[Records from a dataset]
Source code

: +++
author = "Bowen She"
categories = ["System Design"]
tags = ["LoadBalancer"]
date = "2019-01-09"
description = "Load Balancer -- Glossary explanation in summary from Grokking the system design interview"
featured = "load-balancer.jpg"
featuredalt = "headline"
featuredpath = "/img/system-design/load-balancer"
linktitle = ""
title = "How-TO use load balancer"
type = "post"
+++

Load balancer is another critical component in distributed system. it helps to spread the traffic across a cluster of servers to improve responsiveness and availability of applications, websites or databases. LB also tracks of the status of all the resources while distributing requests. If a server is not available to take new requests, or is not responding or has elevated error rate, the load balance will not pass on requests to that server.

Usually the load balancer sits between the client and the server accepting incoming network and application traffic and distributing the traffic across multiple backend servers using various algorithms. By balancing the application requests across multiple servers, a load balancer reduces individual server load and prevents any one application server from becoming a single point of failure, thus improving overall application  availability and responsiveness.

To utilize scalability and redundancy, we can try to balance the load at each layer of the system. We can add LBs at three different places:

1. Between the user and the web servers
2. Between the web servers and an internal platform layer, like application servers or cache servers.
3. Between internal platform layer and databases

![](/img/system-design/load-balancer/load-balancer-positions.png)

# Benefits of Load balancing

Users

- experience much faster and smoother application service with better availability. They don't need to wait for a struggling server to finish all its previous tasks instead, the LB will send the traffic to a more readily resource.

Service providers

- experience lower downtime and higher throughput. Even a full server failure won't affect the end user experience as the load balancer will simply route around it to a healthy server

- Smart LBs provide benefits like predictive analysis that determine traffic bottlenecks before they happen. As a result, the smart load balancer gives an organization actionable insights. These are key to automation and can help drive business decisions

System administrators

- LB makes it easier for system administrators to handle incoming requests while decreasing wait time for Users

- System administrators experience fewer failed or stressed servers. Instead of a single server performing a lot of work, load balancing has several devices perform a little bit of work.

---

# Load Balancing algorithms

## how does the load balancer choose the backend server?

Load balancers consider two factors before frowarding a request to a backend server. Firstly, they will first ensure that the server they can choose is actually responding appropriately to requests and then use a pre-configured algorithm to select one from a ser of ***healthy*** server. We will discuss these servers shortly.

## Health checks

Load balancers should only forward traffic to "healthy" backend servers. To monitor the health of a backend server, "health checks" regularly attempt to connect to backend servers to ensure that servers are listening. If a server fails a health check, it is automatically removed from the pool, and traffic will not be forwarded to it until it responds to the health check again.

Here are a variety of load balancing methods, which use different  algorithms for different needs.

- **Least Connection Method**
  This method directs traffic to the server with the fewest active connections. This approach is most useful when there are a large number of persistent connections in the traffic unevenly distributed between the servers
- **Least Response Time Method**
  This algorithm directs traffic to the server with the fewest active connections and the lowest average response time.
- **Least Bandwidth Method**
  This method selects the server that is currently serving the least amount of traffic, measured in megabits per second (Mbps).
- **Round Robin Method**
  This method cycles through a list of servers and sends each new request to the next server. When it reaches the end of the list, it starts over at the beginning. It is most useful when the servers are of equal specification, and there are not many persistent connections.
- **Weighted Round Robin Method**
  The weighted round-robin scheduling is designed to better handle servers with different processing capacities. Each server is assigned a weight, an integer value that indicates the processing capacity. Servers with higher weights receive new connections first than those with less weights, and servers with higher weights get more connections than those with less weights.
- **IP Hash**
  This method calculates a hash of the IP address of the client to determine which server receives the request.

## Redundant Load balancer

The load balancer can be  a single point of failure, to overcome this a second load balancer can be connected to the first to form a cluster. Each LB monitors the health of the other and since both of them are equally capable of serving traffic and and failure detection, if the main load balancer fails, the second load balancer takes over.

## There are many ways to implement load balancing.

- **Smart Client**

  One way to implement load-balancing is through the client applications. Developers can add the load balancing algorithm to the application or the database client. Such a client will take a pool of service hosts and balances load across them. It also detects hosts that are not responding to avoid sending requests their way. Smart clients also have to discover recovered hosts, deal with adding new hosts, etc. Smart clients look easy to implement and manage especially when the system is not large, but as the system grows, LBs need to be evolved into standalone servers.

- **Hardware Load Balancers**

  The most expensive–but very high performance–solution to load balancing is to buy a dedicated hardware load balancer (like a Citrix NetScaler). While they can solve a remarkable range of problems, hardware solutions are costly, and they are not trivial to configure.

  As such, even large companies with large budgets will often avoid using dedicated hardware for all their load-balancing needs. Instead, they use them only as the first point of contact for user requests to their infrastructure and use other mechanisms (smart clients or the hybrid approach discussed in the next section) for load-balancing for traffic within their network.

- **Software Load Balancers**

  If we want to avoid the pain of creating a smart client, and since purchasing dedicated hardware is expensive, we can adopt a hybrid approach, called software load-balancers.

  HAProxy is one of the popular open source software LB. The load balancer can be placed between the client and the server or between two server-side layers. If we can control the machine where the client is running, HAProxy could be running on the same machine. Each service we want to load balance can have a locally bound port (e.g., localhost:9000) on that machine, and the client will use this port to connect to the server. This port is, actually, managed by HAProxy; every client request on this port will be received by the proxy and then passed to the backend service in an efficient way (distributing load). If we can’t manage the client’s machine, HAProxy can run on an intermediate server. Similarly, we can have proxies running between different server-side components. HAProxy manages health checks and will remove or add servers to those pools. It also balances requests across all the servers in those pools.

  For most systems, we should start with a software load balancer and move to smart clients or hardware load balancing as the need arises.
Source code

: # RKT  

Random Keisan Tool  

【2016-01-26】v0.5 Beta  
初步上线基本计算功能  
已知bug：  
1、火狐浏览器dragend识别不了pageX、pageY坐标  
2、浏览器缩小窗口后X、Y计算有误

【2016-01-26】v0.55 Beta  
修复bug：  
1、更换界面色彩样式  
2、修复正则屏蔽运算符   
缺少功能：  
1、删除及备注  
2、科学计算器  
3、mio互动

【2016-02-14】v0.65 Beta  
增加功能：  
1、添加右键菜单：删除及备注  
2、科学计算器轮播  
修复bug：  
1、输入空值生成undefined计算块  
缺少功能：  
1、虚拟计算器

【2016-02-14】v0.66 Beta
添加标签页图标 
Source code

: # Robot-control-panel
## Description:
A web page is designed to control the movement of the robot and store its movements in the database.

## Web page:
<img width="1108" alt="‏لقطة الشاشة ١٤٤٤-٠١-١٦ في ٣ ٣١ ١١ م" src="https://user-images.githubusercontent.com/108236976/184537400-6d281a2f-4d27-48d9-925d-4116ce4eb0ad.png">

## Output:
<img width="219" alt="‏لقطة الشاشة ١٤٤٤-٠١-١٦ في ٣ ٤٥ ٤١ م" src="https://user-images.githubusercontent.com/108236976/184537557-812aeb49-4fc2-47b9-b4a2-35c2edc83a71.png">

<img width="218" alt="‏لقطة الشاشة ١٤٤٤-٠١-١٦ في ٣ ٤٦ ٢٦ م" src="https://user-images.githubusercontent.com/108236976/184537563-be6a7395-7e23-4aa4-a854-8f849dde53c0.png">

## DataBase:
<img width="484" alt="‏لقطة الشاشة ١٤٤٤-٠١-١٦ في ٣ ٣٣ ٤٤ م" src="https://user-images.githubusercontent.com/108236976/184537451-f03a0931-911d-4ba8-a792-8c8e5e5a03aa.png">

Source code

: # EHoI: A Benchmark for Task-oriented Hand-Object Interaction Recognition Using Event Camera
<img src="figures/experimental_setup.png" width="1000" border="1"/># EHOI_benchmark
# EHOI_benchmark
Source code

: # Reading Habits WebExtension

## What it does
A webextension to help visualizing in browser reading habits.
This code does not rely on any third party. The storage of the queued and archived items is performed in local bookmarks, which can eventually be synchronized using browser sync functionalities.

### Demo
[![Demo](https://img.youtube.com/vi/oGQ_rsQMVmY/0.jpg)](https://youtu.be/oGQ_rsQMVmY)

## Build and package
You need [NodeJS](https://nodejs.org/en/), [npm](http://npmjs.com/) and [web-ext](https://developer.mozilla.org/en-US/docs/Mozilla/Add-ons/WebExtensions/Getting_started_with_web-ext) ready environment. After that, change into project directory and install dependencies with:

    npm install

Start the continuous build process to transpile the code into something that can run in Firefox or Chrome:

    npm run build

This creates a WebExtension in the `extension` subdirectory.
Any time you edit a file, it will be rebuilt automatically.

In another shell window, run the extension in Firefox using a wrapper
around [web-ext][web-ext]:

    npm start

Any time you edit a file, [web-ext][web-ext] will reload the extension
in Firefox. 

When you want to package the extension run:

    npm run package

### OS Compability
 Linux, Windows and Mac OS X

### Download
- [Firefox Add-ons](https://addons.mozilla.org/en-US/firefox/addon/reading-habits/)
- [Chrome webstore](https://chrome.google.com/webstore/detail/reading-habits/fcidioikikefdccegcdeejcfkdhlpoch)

BRIEF:
What is needed is a copy of every line above in which "since" appears.

RESULT OF THIS TASK:
The load balancer can be  a single point of failure, to overcome this a second load balancer can be connected to the first to form a cluster. Each LB monitors the health of the other and since both of them are equally capable of serving traffic and and failure detection, if the main load balancer fails, the second load balancer takes over.
  If we want to avoid the pain of creating a smart client, and since purchasing dedicated hardware is expensive, we can adopt a hybrid approach, called software load-balancers.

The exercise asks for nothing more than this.